Although Freemasonry is indebted for its origin to its religious and philosophic character, yet charity, in the ordinary adaptation of relief of the distressed, becomes, although incidentally, a prominent feature in its teachings. And hence it has been well said, that there is no institution whose laws more strongly enforce, or whose precepts more earnestly inculcate, the virtue of charity. In allusion to the ceremony now under consideration, Tannehill remarks that “it is among the first lessons we are taught, when we pass the threshold of the mystic temple.”


The third section of the Entered Apprentice's lecture explains the nature and principles of our constitution, and furnishes many interesting details relating to the Form, Supports, Covering, Furniture, Ornaments, Lights, and Jewels of a Lodge, how it should be situated, and to whom dedicated.

Nearly the whole of this section has been made monitorial. Webb, and after him Cross, Hardie Tannehill, and all other monitorial writers, have left but little of it unpublished. I have, on the same principle, slightly increased the amount of information given, by the publication of one or two passages, hitherto excepted from publication in other monitors, since I could discover no reason why this exception should have been made.

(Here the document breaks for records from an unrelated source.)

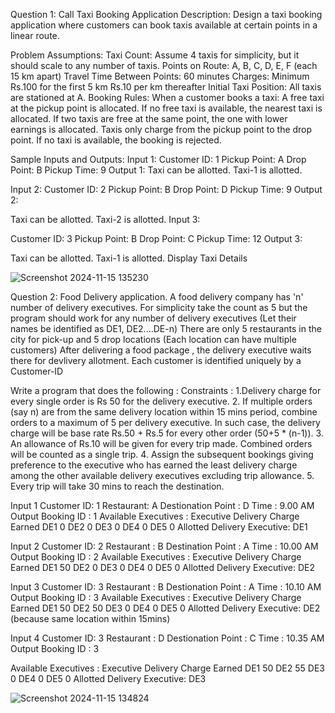 Question 1: Call Taxi Booking Application
Description:
Design a taxi booking application where customers can book taxis available at certain points in a linear route.

Problem Assumptions:
Taxi Count: Assume 4 taxis for simplicity, but it should scale to any number of taxis.
Points on Route: A, B, C, D, E, F (each 15 km apart)
Travel Time Between Points: 60 minutes
Charges:
Minimum Rs.100 for the first 5 km
Rs.10 per km thereafter
Initial Taxi Position: All taxis are stationed at A.
Booking Rules:
When a customer books a taxi:
A free taxi at the pickup point is allocated.
If no free taxi is available, the nearest taxi is allocated.
If two taxis are free at the same point, the one with lower earnings is allocated.
Taxis only charge from the pickup point to the drop point.
If no taxi is available, the booking is rejected.

Sample Inputs and Outputs:
Input 1:
Customer ID: 1
Pickup Point: A
Drop Point: B
Pickup Time: 9
Output 1:
Taxi can be allotted.
Taxi-1 is allotted.

Input 2:
Customer ID: 2
Pickup Point: B
Drop Point: D
Pickup Time: 9
Output 2:

Taxi can be allotted.
Taxi-2 is allotted.
Input 3:

Customer ID: 3
Pickup Point: B
Drop Point: C
Pickup Time: 12
Output 3:

Taxi can be allotted.
Taxi-1 is allotted.
Display Taxi Details

![Screenshot 2024-11-15 135230](https://github.com/user-attachments/assets/97a61788-f22e-45e7-975c-e8bdea4b39f2)



Question 2: Food Delivery application.
 A food delivery company has 'n' number of delivery executives. For simplicity take the count as 5 but the program
 should work for any number of delivery executives (Let their names be identified as DE1, DE2....DE-n)
 There are only 5 restaurants in the city for pick-up and 5 drop locations (Each location can have multiple customers)
 After delivering a food package , the delivery executive waits there for devlivery allotment.
 Each customer is identified uniquely by a Customer-ID

 
 Write a program that does the following :
 Constraints :
 1.Delivery charge for every single order is Rs 50 for the delivery executive.
 2. If multiple orders (say n) are from the same delivery location within 15 mins period, combine orders to a maximum
 of 5 per delivery executive.
    In such case, the delivery charge will be base rate Rs.50 + Rs.5 for every other order (50+5 * (n-1)).
 3. An allowance of Rs.10 will be given for every trip made. Combined orders will be counted as a single trip.
 4. Assign the subsequent bookings giving preference to the executive who has earned the least delivery charge
 among the other available delivery executives excluding trip allowance.
 5. Every trip will take 30 mins to reach the destination.
 

 Input 1
 Customer ID: 1
 Restaurant: A
 Destionation Point : D
 Time : 9.00 AM
 Output
 Booking ID : 1
 Available Executives :
 Executive     Delivery Charge Earned
 DE1                      0
 DE2                      0
 DE3                      0
 DE4                      0
 DE5                      0
Allotted Delivery Executive: DE1

Input 2
 Customer ID: 2
 Restaurant : B
 Destination Point : A
 Time : 10.00 AM
 Output
 Booking ID : 2
 Available Executives :
 Executive     Delivery Charge Earned
 DE1                      50
 DE2                      0
 DE3                      0
 DE4                      0
 DE5                      0
 Allotted Delivery Executive: DE2
 
 Input 3
 Customer ID: 3
 Restaurant : B
 Destionation Point : A
 Time : 10.10 AM
 Output
 Booking ID : 3
 Available Executives :
 Executive     Delivery Charge Earned
 DE1                      50
 DE2                      50
 DE3                      0
 DE4                      0
 DE5                      0
 Allotted Delivery Executive: DE2 (because same location within 15mins)
 
 Input 4
 Customer ID: 3
 Restaurant : D
 Destionation Point : C
 Time : 10.35 AM
 Output
 Booking ID : 3
 
  Available Executives :
 Executive     Delivery Charge Earned
 DE1                      50
 DE2                      55
 DE3                      0
 DE4                      0
 DE5                      0
 Allotted Delivery Executive: DE3
 
![Screenshot 2024-11-15 134824](https://github.com/user-attachments/assets/000242ee-fb30-48f2-8467-fd3983f89dba)

 
 
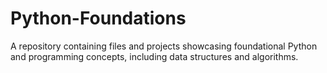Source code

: # Python-Foundations
A repository containing files and projects showcasing foundational Python and programming concepts, including data structures and algorithms.
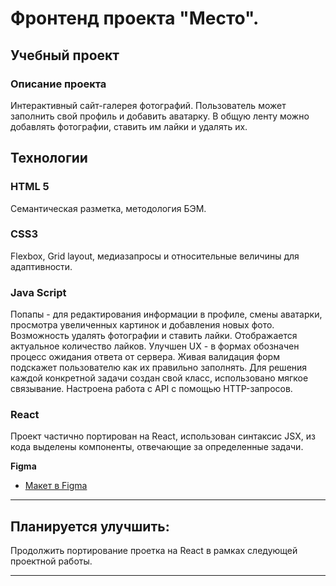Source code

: # Фронтенд проекта "Место".

## Учебный проект

### Описание проекта
Интерактивный сайт-галерея фотографий. Пользователь может заполнить свой профиль и добавить аватарку. В общую ленту можно добавлять фотографии, ставить им лайки и удалять их.

## Технологии
### HTML 5
Семантическая разметка, методология БЭМ.

### CSS3
Flexbox, Grid layout, медиазапросы и относительные величины для адаптивности.

### Java Script
Попапы - для редактирования информации в профиле, смены аватарки, просмотра увеличенных картинок и добавления новых фото.
Возможность удалять фотографии и ставить лайки.
Отображается актуальное количество лайков.
Улучшен UX - в формах обозначен процесс ожидания ответа от сервера.
Живая валидация форм подскажет пользователю как их правильно заполнять.
Для решения каждой конкретной задачи создан свой класс, использовано мягкое связывание.
Настроена работа с API с помощью HTTP-запросов.

### React
Проект частично портирован на React, использован синтаксис JSX, из кода выделены компоненты, отвечающие за определенные задачи.

**Figma**

* [Макет в Figma](https://www.figma.com/file/PSdQFRHoxXJFs2FH8IXViF/JavaScript-9-sprint?node-id=0%3A1)

---

## Планируется улучшить:
Продолжить портирование проетка на React в рамках следующей проектной работы.

---

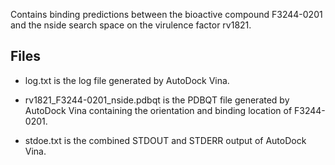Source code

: Contains binding predictions between the bioactive compound F3244-0201 and the nside search space on the virulence factor rv1821.

## Files

- log.txt is the log file generated by AutoDock Vina.

- rv1821_F3244-0201_nside.pdbqt is the PDBQT file generated by AutoDock Vina containing the orientation and binding location of F3244-0201.

- stdoe.txt is the combined STDOUT and STDERR output of AutoDock Vina.

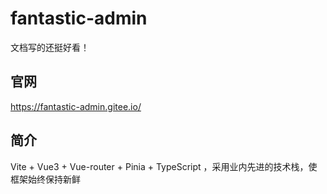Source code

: # fantastic-admin

文档写的还挺好看！

## 官网

https://fantastic-admin.gitee.io/

## 简介

Vite + Vue3 + Vue-router + Pinia + TypeScript ，采用业内先进的技术栈，使框架始终保持新鲜

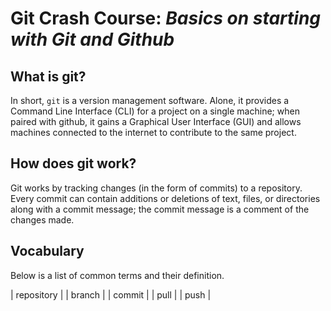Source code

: # Git Crash Course: _Basics on starting with Git and Github_

## What is git?
In short, `git` is a version management software. 
Alone, it provides a Command Line Interface (CLI) for a project
on a single machine;
when paired with github, 
it gains a Graphical User Interface (GUI) and 
allows machines connected to the internet to contribute to the same project.

## How does git work?
Git works by tracking changes (in the form of commits) to a repository.
Every commit can contain additions or deletions of text, files, or directories
along with a commit message;
the commit message is a comment of the changes made.

## Vocabulary

Below is a list of common terms and their definition.

| repository | 
| branch |
| commit |
| pull | 
| push |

A Lodge is an assemblage of Masons duly congregated, having the Holy Bible, Square, and Compasses, and a Charter or Warrant of Constitution authorizing them to work.

Every lawful assemblage of Masons, duly congregated for work, will be “a just and legally constituted Lodge.” It is just, that is, regular and orderly, when it contains the requisite number to form a quorum, and when the Bible, Square, and Compasses are present. It is legally constituted when it is acting under the authority of a Warrant of Constitution, which is an instrument written and printed on parchment or paper (but properly it should be on the former), emanating from the Grand Lodge in whose jurisdiction the Lodge is situated, and signed by the grand officers, which authorizes the persons therein named, and their successors, to meet as Masons and perform Masonic labor. As no assemblage of Masons is legal without such an instrument, it is not only the privilege, but the duty, of every Mason on his first visit to a strange Lodge, to demand a sight of its Warrant of Constitution; nor should any brother sit in a Lodge whose members are unwilling to exhibit the authority on which they act.

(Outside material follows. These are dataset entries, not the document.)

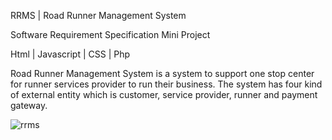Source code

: RRMS | Road Runner Management System

Software Requirement Specification Mini Project

Html | Javascript | CSS | Php

Road Runner Management System is a system to support one stop center for runner services provider to run their business. The system has four kind of external entity which is customer, service provider, runner and payment gateway.


![rrms](https://user-images.githubusercontent.com/76787324/201714431-6e0f5807-7c15-4bd1-be37-cfd402e848c7.png)
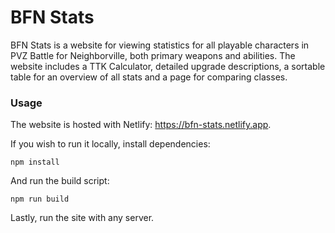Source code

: # BFN Stats

BFN Stats is a website for viewing statistics for all playable characters in PVZ Battle for Neighborville, both primary weapons and abilities. The website includes a TTK Calculator, detailed upgrade descriptions, a sortable table for an overview of all stats and a page for comparing classes.

### Usage

The website is hosted with Netlify: https://bfn-stats.netlify.app.

If you wish to run it locally, install dependencies:

	npm install

And run the build script:

	npm run build

Lastly, run the site with any server.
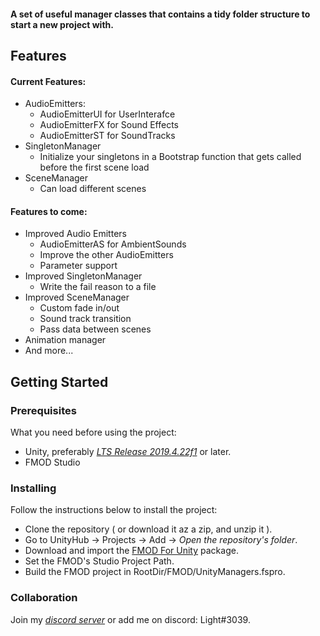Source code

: #### A set of useful manager classes that contains a tidy folder structure to start a new project with. 

## Features
#### Current Features:
* AudioEmitters:
  * AudioEmitterUI for UserInterafce
  * AudioEmitterFX for Sound Effects
  * AudioEmitterST for SoundTracks
* SingletonManager
  * Initialize your singletons in a Bootstrap function that gets called before the first scene load 
* SceneManager
  * Can load different scenes
#### Features to come:
  * Improved Audio Emitters
    * AudioEmitterAS for AmbientSounds
    * Improve the other AudioEmitters
    * Parameter support
* Improved SingletonManager 
  * Write the fail reason to a file
* Improved SceneManager
  * Custom fade in/out
  * Sound track transition
  * Pass data between scenes
* Animation manager
* And more...

## Getting Started
### Prerequisites
What you  need before using the project:
* Unity, preferably [*LTS Release 2019.4.22f1*](https://unity3d.com/unity/qa/lts-releases) or later.
* FMOD Studio

### Installing
Follow the instructions below to install the project:
* Clone the repository ( or download it az a zip, and unzip it ).
* Go to UnityHub -> Projects -> Add -> *Open the repository's folder*.
* Download and import the [FMOD For Unity](https://assetstore.unity.com/packages/tools/audio/fmod-for-unity-161631) package.
* Set the FMOD's Studio Project Path.
* Build the FMOD project in RootDir/FMOD/UnityManagers.fspro.

### Collaboration
Join my [*discord server*](https://discord.gg/pxwdw38Xjy) or add me on discord: Light#3039.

Our ancient brethren met on the highest hills and in the lowest valleys, the better to observe the approach of cowans and eavesdroppers, and to guard against surprise.

The reason assigned in the lecture for this assembling on high places, is the modern, but not the true one. The fact is, that mountains and other high places were almost always considered as holy, and peculiarly appropriate for religious purposes, and we have abundant evidence in Scripture that the Jews were accustomed to worship on the tops of the highest hills, as it was believed that sacrifices offered from these elevated places were most acceptable to the Deity. Hutchinson says that “the highest hills and the lowest valleys were, from the earliest times, esteemed sacred, and it was supposed that the Spirit of God was peculiarly diffusive in those places.”


A Lodge is said, symbolically, to extend in length from east to west; in breadth, from north to south; in height, from the earth to the highest heavens; in depth, from the surface to the center. And a Lodge is said to be of these vast dimensions to denote the universality of Masonry, and to teach us that a Mason's charity should be equally as extensive.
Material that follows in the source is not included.